Exercise instructions:
From the entries below, give the number of lines where the word "Contracts" occurs, and nothing else.

Records from a dataset
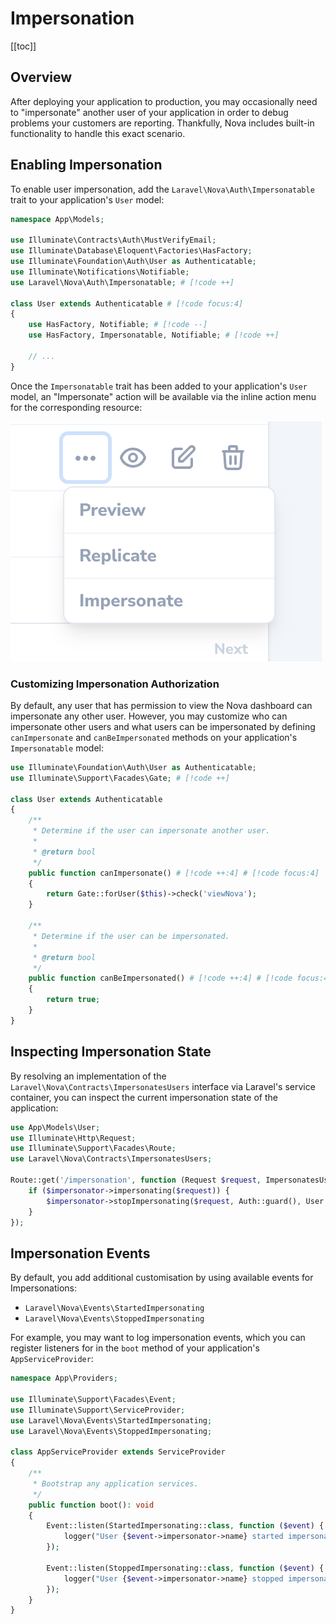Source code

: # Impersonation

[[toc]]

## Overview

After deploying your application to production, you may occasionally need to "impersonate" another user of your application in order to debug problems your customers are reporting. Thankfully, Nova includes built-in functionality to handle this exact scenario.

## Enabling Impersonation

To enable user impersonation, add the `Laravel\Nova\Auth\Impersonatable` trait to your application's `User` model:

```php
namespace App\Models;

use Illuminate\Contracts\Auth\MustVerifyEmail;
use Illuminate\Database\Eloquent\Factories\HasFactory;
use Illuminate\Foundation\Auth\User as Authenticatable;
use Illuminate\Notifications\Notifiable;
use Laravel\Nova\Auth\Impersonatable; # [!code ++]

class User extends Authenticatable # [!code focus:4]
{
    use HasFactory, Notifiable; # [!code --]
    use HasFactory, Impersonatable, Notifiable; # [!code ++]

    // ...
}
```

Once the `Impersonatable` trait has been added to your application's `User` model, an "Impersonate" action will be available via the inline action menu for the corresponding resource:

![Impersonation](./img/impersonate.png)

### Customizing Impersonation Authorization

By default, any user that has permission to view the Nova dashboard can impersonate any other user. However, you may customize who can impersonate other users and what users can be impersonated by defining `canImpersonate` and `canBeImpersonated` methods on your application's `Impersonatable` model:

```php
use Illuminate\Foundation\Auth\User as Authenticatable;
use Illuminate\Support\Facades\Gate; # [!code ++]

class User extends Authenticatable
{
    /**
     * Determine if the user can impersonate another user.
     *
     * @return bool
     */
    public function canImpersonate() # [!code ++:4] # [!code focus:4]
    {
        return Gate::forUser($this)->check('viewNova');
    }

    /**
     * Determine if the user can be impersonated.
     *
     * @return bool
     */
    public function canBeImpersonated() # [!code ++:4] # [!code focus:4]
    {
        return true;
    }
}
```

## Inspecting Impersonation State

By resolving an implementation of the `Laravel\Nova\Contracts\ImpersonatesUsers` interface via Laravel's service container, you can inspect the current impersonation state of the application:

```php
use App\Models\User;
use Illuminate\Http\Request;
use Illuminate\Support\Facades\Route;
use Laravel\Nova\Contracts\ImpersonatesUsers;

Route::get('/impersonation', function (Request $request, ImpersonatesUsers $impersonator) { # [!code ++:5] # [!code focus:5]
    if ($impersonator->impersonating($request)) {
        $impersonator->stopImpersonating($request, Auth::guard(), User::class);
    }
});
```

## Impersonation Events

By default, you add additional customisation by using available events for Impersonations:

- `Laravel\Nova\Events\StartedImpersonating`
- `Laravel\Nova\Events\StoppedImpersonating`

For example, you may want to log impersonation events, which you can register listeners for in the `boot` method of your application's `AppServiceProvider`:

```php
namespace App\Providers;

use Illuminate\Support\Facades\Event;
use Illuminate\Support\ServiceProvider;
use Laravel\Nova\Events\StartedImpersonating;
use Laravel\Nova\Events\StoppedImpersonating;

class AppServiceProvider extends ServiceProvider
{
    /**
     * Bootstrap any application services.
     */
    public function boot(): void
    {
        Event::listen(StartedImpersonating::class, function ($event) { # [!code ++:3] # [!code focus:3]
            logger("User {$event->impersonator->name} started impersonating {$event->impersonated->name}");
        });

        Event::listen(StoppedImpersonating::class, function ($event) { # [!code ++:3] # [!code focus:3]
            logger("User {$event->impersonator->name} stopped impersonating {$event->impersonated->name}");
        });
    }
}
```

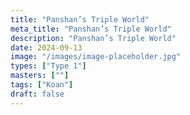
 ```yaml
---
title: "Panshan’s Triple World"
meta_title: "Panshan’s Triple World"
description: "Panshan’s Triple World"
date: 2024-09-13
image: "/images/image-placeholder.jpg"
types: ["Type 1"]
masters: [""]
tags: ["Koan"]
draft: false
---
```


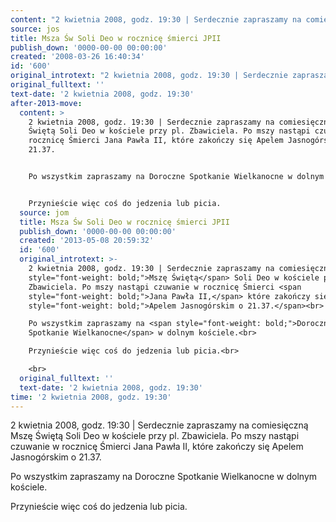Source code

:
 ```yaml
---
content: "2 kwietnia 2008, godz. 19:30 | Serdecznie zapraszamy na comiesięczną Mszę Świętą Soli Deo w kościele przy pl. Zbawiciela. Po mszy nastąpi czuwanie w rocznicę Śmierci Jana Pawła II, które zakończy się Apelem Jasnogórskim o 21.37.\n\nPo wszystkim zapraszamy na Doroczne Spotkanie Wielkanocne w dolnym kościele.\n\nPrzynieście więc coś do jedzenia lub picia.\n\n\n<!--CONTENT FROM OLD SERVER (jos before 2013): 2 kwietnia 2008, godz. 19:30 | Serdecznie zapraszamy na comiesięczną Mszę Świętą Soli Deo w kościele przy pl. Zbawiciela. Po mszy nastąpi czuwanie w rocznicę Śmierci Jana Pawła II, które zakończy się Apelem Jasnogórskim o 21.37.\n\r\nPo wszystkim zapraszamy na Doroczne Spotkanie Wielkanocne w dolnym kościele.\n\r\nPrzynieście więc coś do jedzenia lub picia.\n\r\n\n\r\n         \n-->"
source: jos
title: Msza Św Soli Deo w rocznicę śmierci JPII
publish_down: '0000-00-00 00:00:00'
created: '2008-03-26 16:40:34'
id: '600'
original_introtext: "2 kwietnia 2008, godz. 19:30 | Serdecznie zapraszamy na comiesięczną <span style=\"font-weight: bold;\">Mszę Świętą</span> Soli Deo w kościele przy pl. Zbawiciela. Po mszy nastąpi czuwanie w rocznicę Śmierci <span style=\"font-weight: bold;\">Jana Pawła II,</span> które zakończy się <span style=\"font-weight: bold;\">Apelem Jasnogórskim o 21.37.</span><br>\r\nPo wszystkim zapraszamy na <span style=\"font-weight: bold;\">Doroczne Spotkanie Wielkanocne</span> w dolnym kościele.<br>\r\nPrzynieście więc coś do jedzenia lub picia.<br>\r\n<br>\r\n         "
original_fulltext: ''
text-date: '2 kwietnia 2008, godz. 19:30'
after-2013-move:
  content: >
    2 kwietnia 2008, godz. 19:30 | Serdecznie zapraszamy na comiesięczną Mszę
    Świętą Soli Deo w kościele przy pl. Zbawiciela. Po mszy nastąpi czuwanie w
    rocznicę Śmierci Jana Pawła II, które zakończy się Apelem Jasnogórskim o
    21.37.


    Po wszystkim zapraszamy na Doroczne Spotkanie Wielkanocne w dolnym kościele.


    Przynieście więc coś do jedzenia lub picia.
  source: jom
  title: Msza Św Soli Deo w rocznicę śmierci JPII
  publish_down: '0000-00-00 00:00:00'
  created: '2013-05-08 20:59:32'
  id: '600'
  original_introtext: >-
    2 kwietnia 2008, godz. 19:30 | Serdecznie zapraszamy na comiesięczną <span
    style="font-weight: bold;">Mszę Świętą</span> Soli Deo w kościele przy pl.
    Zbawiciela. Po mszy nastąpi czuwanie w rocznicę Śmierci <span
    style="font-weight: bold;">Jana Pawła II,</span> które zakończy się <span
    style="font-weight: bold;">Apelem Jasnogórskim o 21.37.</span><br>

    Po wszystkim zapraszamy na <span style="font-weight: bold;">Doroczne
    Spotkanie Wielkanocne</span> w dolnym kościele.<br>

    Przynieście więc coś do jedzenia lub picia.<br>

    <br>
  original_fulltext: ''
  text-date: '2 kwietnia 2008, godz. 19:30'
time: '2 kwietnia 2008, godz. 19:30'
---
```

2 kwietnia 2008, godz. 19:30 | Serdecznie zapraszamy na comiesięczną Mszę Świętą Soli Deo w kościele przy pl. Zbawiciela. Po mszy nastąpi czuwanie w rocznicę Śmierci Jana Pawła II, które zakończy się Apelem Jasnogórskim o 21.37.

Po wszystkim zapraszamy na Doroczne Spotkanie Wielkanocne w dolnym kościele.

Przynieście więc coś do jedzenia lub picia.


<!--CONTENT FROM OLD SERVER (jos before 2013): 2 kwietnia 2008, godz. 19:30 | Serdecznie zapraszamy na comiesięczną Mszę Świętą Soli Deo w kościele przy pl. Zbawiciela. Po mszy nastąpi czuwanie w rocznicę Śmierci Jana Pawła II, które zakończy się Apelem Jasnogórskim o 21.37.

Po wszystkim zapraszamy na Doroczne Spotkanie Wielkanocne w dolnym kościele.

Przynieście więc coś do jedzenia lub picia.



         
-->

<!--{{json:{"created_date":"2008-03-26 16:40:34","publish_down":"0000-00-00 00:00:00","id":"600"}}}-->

Worked solution:
3